Louisiana criminal defendants were victims of fraud, racketeering

They were probably some of the easiest people to defraud: people already in trouble with the law for some reason.

Their credibility was low, many were uneducated or poor and few had the sympathy of the general public these days — which has gone decidedly hard toward people even accused of a crime.

However, the Southern Poverty Law Center (SPLC) has joined up with the American Civil Liberties Union (ACLU) and filed a lawsuit that alleges numerous criminal defendants in Louisiana were victims of a devious district court judge, a crooked company that provides monitoring services for defendants waiting for trials while out on bail and a complicit local sheriff.

Here’s the problem: The company that provides the monitoring (at some excessively high fees payable by the defendant), the judge and the sheriff all have ties to each other in one way or another, which meant they all had a relationship that extended past the norms among legal co-workers.

The judge would offer defendants desperate to get out of prison while they waited months for a trial a way out of jail — but make unnecessary monitoring by the expensive company a part of the deal.

The sheriff would make sure that the company was paid prior to releasing the defendants and would then go pick them back up again and put them right back in jail if they missed even one monitoring payment.

Keep in mind, these payments to the monitoring unit were in addition to the defendant’s normal bail — which is supposed to serve as a guarantee of appearance in court in the first place without the addition of a monitoring service. Unlike bail, however, none of those fees were refundable to the defendants who showed up for court — even if they were found innocent.

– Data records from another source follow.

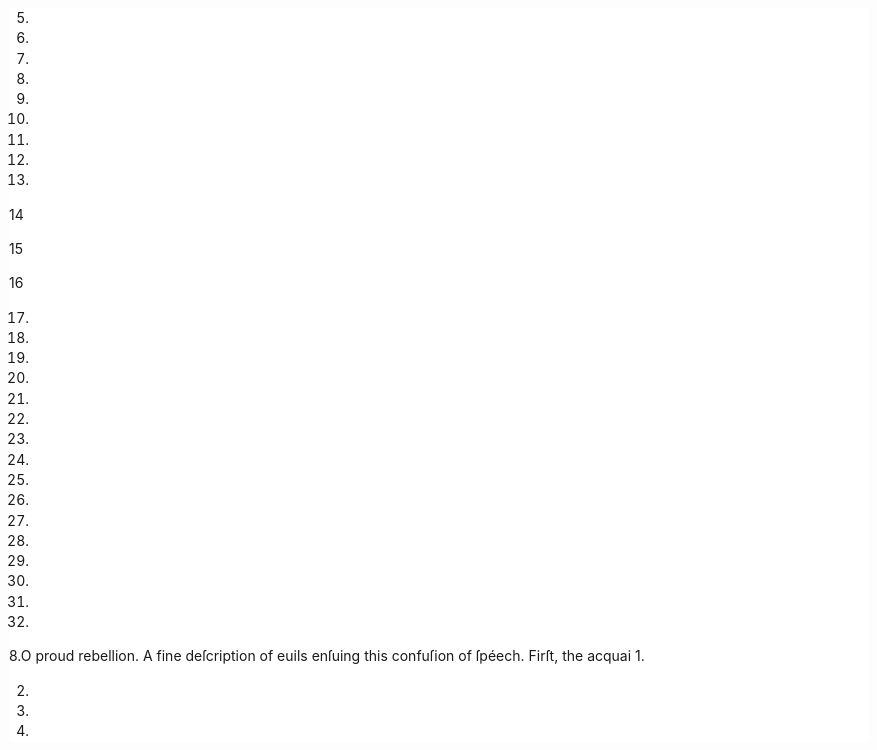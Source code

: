 5.

6.

7.

8.

9.

10.

11.

12.

13.

14

15

16

17.

18.

19.

20.

21.

22.

23.

24.

25.

26.

27.

28.

29.

30.

31.

32.
8.O proud rebellion. A fine deſcription of euils enſuing this confuſion of ſpéech. Firſt, the acquai
1.

2.

3.

4.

Now that the grift has been exposed, the ACLU and SPLC are asking for class action status — they want every defendant to receive $10,000 at a minimum for compensation. While the exact number of defendants involved in the class is still unclear, there are at least 300 people involved.

Cases like this show how vulnerable criminal defendants are to abuse — and why it is important to keep in mind that a criminal charge doesn’t mean the same thing as an actual conviction. It also shows why the advice and assistance of an attorney is so important.